Utilities for working with the local dataset cache.

CACHE_ROOT#

CACHE_ROOT = Path(os.getenv("ALLENNLP_CACHE_ROOT", Path.home() / ".allennlp"))

CACHE_DIRECTORY#

CACHE_DIRECTORY = str(CACHE_ROOT / "cache")

DEPRECATED_CACHE_DIRECTORY#

DEPRECATED_CACHE_DIRECTORY = str(CACHE_ROOT / "datasets")

DATASET_CACHE#

DATASET_CACHE = CACHE_DIRECTORY

url_to_filename#

def url_to_filename(url: str, etag: str = None) -> str

Convert url into a hashed filename in a repeatable way. If etag is specified, append its hash to the url's, delimited by a period.

filename_to_url#

def filename_to_url(
    filename: str,
    cache_dir: str = None
) -> Tuple[str, str]

Return the url and etag (which may be None) stored for filename. Raise FileNotFoundError if filename or its stored metadata do not exist.

cached_path#

def cached_path(
    url_or_filename: Union[str, Path],
    cache_dir: str = None
) -> str

Given something that might be a URL (or might be a local path), determine which. If it's a URL, download the file and cache it, and return the path to the cached file. If it's already a local path, make sure the file exists and then return the path.

is_url_or_existing_file#

def is_url_or_existing_file(
    url_or_filename: Union[str, Path, None]
) -> bool

Given something that might be a URL (or might be a local path), determine check if it's url or an existing file path.

CacheFile Objects#

class CacheFile():
 | def __init__(
 |     self,
 |     cache_filename: Union[Path, str],
 |     mode="w+b"
 | ) -> None

This is a context manager that makes robust caching easier.

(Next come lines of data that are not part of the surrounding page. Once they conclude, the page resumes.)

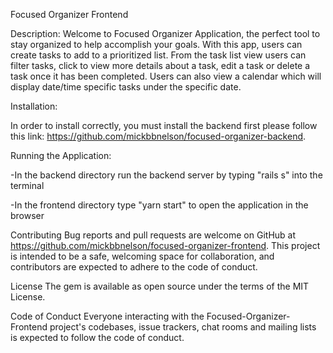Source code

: Focused Organizer Frontend

Description: Welcome to Focused Organizer Application, the perfect tool to stay organized to help accomplish your goals.  With this app, users can create tasks to add to a prioritized list.  From the task list view users can filter tasks, click to view more details about a task, edit a task or delete a task once it has been completed.  Users can also view a calendar which will display date/time specific tasks under the specific date.

Installation: 

In order to install correctly, you must install the backend first please follow this link: https://github.com/mickbbnelson/focused-organizer-backend.

Running the Application:

-In the backend directory run the backend server by typing "rails s" into the terminal

-In the frontend directory type "yarn start" to open the application in the browser

Contributing Bug reports and pull requests are welcome on GitHub at https://github.com/mickbbnelson/focused-organizer-frontend. This project is intended to be a safe, welcoming space for collaboration, and contributors are expected to adhere to the code of conduct.

License The gem is available as open source under the terms of the MIT License.

Code of Conduct Everyone interacting with the Focused-Organizer-Frontend project's codebases, issue trackers, chat rooms and mailing lists is expected to follow the code of conduct.

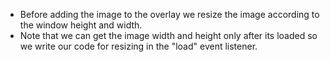 * Before adding the image to the overlay we resize the image according to the window height and width.
* Note that we can get the image width and height only after its loaded so we write our code for resizing in the "load" event listener.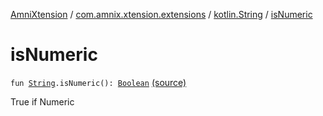 [AmniXtension](../../index.md) / [com.amnix.xtension.extensions](../index.md) / [kotlin.String](index.md) / [isNumeric](./is-numeric.md)

# isNumeric

`fun `[`String`](https://kotlinlang.org/api/latest/jvm/stdlib/kotlin/-string/index.html)`.isNumeric(): `[`Boolean`](https://kotlinlang.org/api/latest/jvm/stdlib/kotlin/-boolean/index.html) [(source)](https://github.com/AmniX/AmniXTension/tree/master/AmniXtension/src/main/java/com/amnix/xtension/extensions/StringsExtension.kt#L50)

True if Numeric

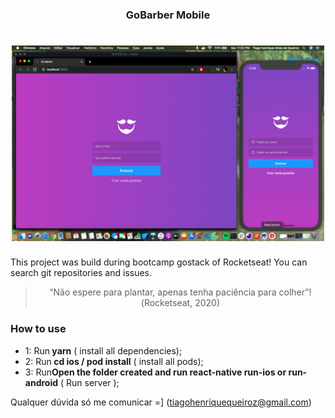 <h3 align="center">
  GoBarber Mobile
</h3>

<h1 align="center">
  <img alt="React Project" title="React Project" src="./src/assets/readme.png" width="500px" />
</h1>


<p>This project was build during bootcamp gostack of Rocketseat! You can search git repositories and issues. </p>

<blockquote align="center">“Não espere para plantar, apenas tenha paciência para colher”!(Rocketseat, 2020)</blockquote>

### **How to use**

- 1: Run<strong> yarn</strong> ( install all dependencies);
- 2: Run<strong> cd ios / pod install</strong> ( install all pods);
- 3: Run<strong>Open the folder created and run react-native run-ios or run-android</strong> ( Run server );


Qualquer dúvida só me comunicar =] (tiagohenriquequeiroz@gmail.com)

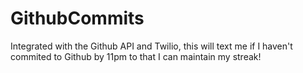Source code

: # GithubCommits

Integrated with the Github API and Twilio, this will text me if I haven't commited to Github by 11pm to that I can maintain my streak!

On __enter__, an IO handle to a temporarily file is returned, which can be treated as if it's the actual cache file.

On __exit__, the temporarily file is renamed to the cache file. If anything goes wrong while writing to the temporary file, it will be removed.

get_from_cache#

def get_from_cache(url: str, cache_dir: str = None) -> str

Given a URL, look for the corresponding dataset in the local cache. If it's not there, download it. Then return the path to the cached file.

read_set_from_file#

def read_set_from_file(filename: str) -> Set[str]

Extract a de-duped collection (set) of text from a file. Expected file format is one item per line.

get_file_extension#

def get_file_extension(path: str, dot=True, lower: bool = True)

open_compressed#

def open_compressed(
    filename: Union[str, Path],
    mode: str = "rt",
    encoding: Optional[str] = "UTF-8",
    **kwargs
)